Carnegie Mellon Researchers Introduce SPIN: Selective Perception and Integrated Navigation for Mobile Manipulation
Why is this important: SPIN's end-to-end neural network approach which researchers are focused on to advance reliable and adaptable robots. Combining selective perception with an actuated camera enables mobile manipulators to decide what to perceive and optimize joint action-perception for enhanced hand-eye coordination, all within a single policy.
By integrating perception and action, SPIN eliminates the need for separate modules, reduces compounding errors, and enables real-time decision-making. The end-to-end nature of SPIN's neural network simplifies the training process and enables the robotic system to be more efficient, adaptable, and intelligent robotic systems in various applications, such as household assistance, industrial automation, and search and rescue operations.
RoboCase: A Safe Space to Train Robots using Sim
Why is this important: The robotics industry is starving for data to train neural networks, and researchers and industry alike are funneling effort into gathering data quicker than a chancleta thrown by your mother after you forgot to take out the trash.
RoboCasa is a simulation framework that harnesses the power of generative AI tools to train robots for everyday tasks, with a focus on kitchen scenes. By leveraging large language models (LLMs) and text-to-image/3D generative models, RoboCasa creates realistic and diverse human-centered environments, offering over 2,500 3D assets across 150+ object categories and numerous interactable furniture and appliances.
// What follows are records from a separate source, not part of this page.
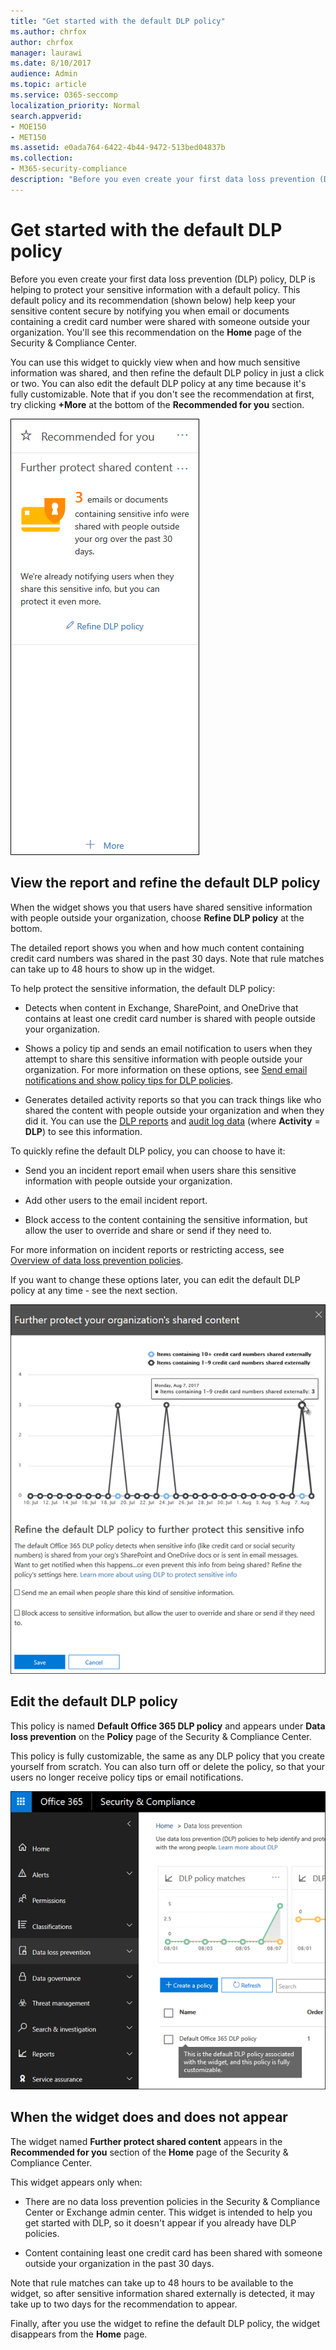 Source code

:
 ```yaml
---
title: "Get started with the default DLP policy"
ms.author: chrfox
author: chrfox
manager: laurawi
ms.date: 8/10/2017
audience: Admin
ms.topic: article
ms.service: O365-seccomp
localization_priority: Normal
search.appverid: 
- MOE150
- MET150
ms.assetid: e0ada764-6422-4b44-9472-513bed04837b
ms.collection: 
- M365-security-compliance
description: "Before you even create your first data loss prevention (DLP) policy, DLP is helping to protect your sensitive information with a default policy. This default policy and its recommendation (shown below) help keep your sensitive content secure by notifying you when email or documents containing a credit card number were shared with someone outside your organization."
---
```


# Get started with the default DLP policy

Before you even create your first data loss prevention (DLP) policy, DLP is helping to protect your sensitive information with a default policy. This default policy and its recommendation (shown below) help keep your sensitive content secure by notifying you when email or documents containing a credit card number were shared with someone outside your organization. You'll see this recommendation on the **Home** page of the Security &amp; Compliance Center. 
  
You can use this widget to quickly view when and how much sensitive information was shared, and then refine the default DLP policy in just a click or two. You can also edit the default DLP policy at any time because it's fully customizable. Note that if you don't see the recommendation at first, try clicking **+More** at the bottom of the **Recommended for you** section. 
  
![Widget named Further protect shared content](media/2bae6dbc-cc92-4f35-b54c-c36e60226b5b.png)
  
## View the report and refine the default DLP policy

When the widget shows you that users have shared sensitive information with people outside your organization, choose **Refine DLP policy** at the bottom. 
  
The detailed report shows you when and how much content containing credit card numbers was shared in the past 30 days. Note that rule matches can take up to 48 hours to show up in the widget.
  
To help protect the sensitive information, the default DLP policy:
  
- Detects when content in Exchange, SharePoint, and OneDrive that contains at least one credit card number is shared with people outside your organization.
    
- Shows a policy tip and sends an email notification to users when they attempt to share this sensitive information with people outside your organization. For more information on these options, see [Send email notifications and show policy tips for DLP policies](use-notifications-and-policy-tips.md).
    
- Generates detailed activity reports so that you can track things like who shared the content with people outside your organization and when they did it. You can use the [DLP reports](view-the-dlp-reports.md) and [audit log data](search-the-audit-log-in-security-and-compliance.md) (where **Activity** = **DLP**) to see this information.
    
To quickly refine the default DLP policy, you can choose to have it:
  
- Send you an incident report email when users share this sensitive information with people outside your organization.
    
- Add other users to the email incident report.
    
- Block access to the content containing the sensitive information, but allow the user to override and share or send if they need to.
    
For more information on incident reports or restricting access, see [Overview of data loss prevention policies](data-loss-prevention-policies.md).
  
If you want to change these options later, you can edit the default DLP policy at any time - see the next section.
  
![Settings for widget named Further protect shared content](media/dad30a84-2715-4c0a-a5c5-44d85492363e.png)
  
## Edit the default DLP policy

This policy is named **Default Office 365 DLP policy** and appears under **Data loss prevention** on the **Policy** page of the Security &amp; Compliance Center. 
  
This policy is fully customizable, the same as any DLP policy that you create yourself from scratch. You can also turn off or delete the policy, so that your users no longer receive policy tips or email notifications.
  
![DLP policy named Default Office 365 DLP policy](media/260731e8-4d57-4c98-abec-07b052ec48d5.png)
  
## When the widget does and does not appear

The widget named **Further protect shared content** appears in the **Recommended for you** section of the **Home** page of the Security &amp; Compliance Center. 
  
This widget appears only when:
  
- There are no data loss prevention policies in the Security &amp; Compliance Center or Exchange admin center. This widget is intended to help you get started with DLP, so it doesn't appear if you already have DLP policies.
    
- Content containing least one credit card has been shared with someone outside your organization in the past 30 days.
    
Note that rule matches can take up to 48 hours to be available to the widget, so after sensitive information shared externally is detected, it may take up to two days for the recommendation to appear.
  
Finally, after you use the widget to refine the default DLP policy, the widget disappears from the **Home** page.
The framework includes a suite of 100 tasks, representing a wide range of everyday activities, providing a solid foundation for training robots to adapt to various real-world situations.
By combining realistic environments, diverse tasks, and extensive training data, RoboCasa enables researchers and developers to train robots that are more versatile, adaptable, and capable of handling the complexities of real-world scenarios.